### Material to process ###

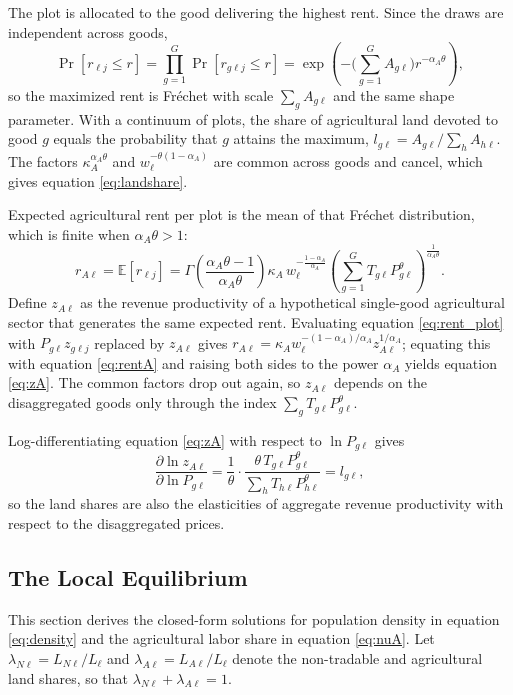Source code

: \documentclass[11pt]{article}
\begin{document}
The plot is allocated to the good delivering the highest rent. Since the draws are independent across goods,
\[
\Pr\!\left[r_{\ell j}\le r\right]=\prod_{g=1}^G \Pr\!\left[r_{g\ell j}\le r\right]
=\exp\!\left(-\Big(\sum_{g=1}^G A_{g\ell}\Big) r^{-\alpha_A\theta}\right),
\]
so the maximized rent is Fr\'echet with scale $\sum_g A_{g\ell}$ and the same shape parameter. With a continuum of plots, the share of agricultural land devoted to good $g$ equals the probability that $g$ attains the maximum, $l_{g\ell}=A_{g\ell}/\sum_h A_{h\ell}$. The factors
$\kappa_A^{\alpha_A\theta}$ and $w_\ell^{-\theta(1-\alpha_A)}$ are common across goods and cancel, which gives equation \eqref{eq:landshare}.


Expected agricultural rent per plot is the mean of that Fr\'echet distribution, which is finite
when $\alpha_A\theta>1$:
\begin{equation}
r_{A\ell}=\mathbb{E}\left[r_{\ell j}\right]
=\Gamma\!\left(\frac{\alpha_A\theta-1}{\alpha_A\theta}\right)
\kappa_A\, w_\ell^{-\frac{1-\alpha_A}{\alpha_A}}
\left(\sum_{g=1}^G T_{g\ell}P_{g\ell}^{\theta}\right)^{\frac{1}{\alpha_A\theta}}.
\label{eq:rentA}
\end{equation}
Define $z_{A\ell}$ as the revenue productivity of a hypothetical single-good agricultural
sector that generates the same expected rent. Evaluating equation \eqref{eq:rent_plot} with
$P_{g\ell}z_{g\ell j}$ replaced by $z_{A\ell}$ gives
$r_{A\ell}=\kappa_A w_\ell^{-(1-\alpha_A)/\alpha_A}z_{A\ell}^{1/\alpha_A}$; equating this with
equation \eqref{eq:rentA} and raising both sides to the power $\alpha_A$ yields equation
\eqref{eq:zA}. The common factors drop out again, so $z_{A\ell}$ depends on the disaggregated
goods only through the index $\sum_g T_{g\ell}P_{g\ell}^\theta$.

Log-differentiating equation \eqref{eq:zA} with respect to $\ln P_{g\ell}$ gives
\[
\frac{\partial \ln z_{A\ell}}{\partial \ln P_{g\ell}}
=\frac{1}{\theta}\cdot
\frac{\theta\,T_{g\ell}P_{g\ell}^{\theta}}{\sum_h T_{h\ell}P_{h\ell}^{\theta}}
=l_{g\ell},
\]
so the land shares are also the elasticities of aggregate revenue productivity with respect to
the disaggregated prices.

\subsection{The Local Equilibrium}
\label{app:localeq}

This section derives the closed-form solutions for population density in equation \eqref{eq:density} and the agricultural labor share in equation \eqref{eq:nuA}. Let $\lambda_{N\ell}=L_{N\ell}/L_\ell$ and $\lambda_{A\ell}=L_{A\ell}/L_\ell$ denote the non-tradable and agricultural land shares, so that $\lambda_{N\ell}+\lambda_{A\ell}=1$.
\end{document}
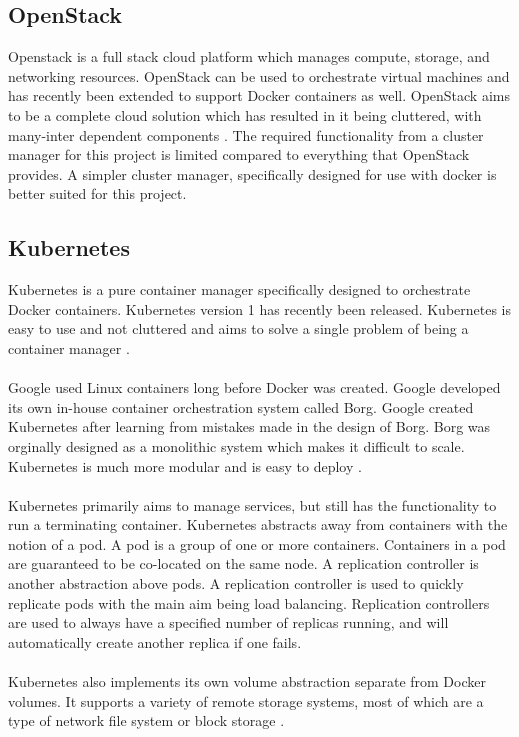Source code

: \documentclass{sig-alternate-05-2015}
\begin{document}
\subsection{OpenStack}
Openstack is a full stack cloud platform which manages compute, storage, and networking resources. OpenStack can be used to orchestrate virtual machines and has recently been extended to support Docker containers as well. OpenStack aims to be a complete cloud solution which has resulted in it being cluttered, with many-inter dependent components \cite{affetti2015adock}. The required functionality  from a cluster manager for this project is limited compared to everything that OpenStack provides. A simpler cluster manager, specifically designed for use with docker is better suited for this project.


\subsection{Kubernetes}
Kubernetes is a pure container manager specifically designed to orchestrate Docker containers. Kubernetes version 1 has recently been released. Kubernetes is easy to use and not cluttered and aims to solve a single problem of being a container manager \cite{googleborg}. 
\\\\
Google used Linux containers long before Docker was created. Google developed its own in-house container orchestration system called Borg. Google created Kubernetes after learning from mistakes made in the design of Borg. Borg was orginally designed as a monolithic system which makes it difficult to scale. Kubernetes is much more modular and is easy to deploy \cite{googleborg}.
\\\\
Kubernetes primarily aims to manage services, but still has the functionality to run a terminating container. Kubernetes abstracts away from containers with the notion of a pod. A pod is a group of one or more containers. Containers in a pod are guaranteed to be co-located on the same node. A replication controller is another abstraction above pods. A replication controller is used to quickly replicate pods with the main aim being load balancing. Replication controllers are used to always have a specified number of replicas running, and will automatically create another replica if one fails.
\\\\
Kubernetes also implements its own volume abstraction separate from Docker volumes. It supports a variety of remote storage systems, most of which are a type of network file system or block storage \cite{kubernetesreadme}.
\end{document}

###

Exercise directions:
Within the records above, each line containing "respect" is to be returned.

Expected output:
Log-differentiating equation \eqref{eq:zA} with respect to $\ln P_{g\ell}$ gives
so the land shares are also the elasticities of aggregate revenue productivity with respect to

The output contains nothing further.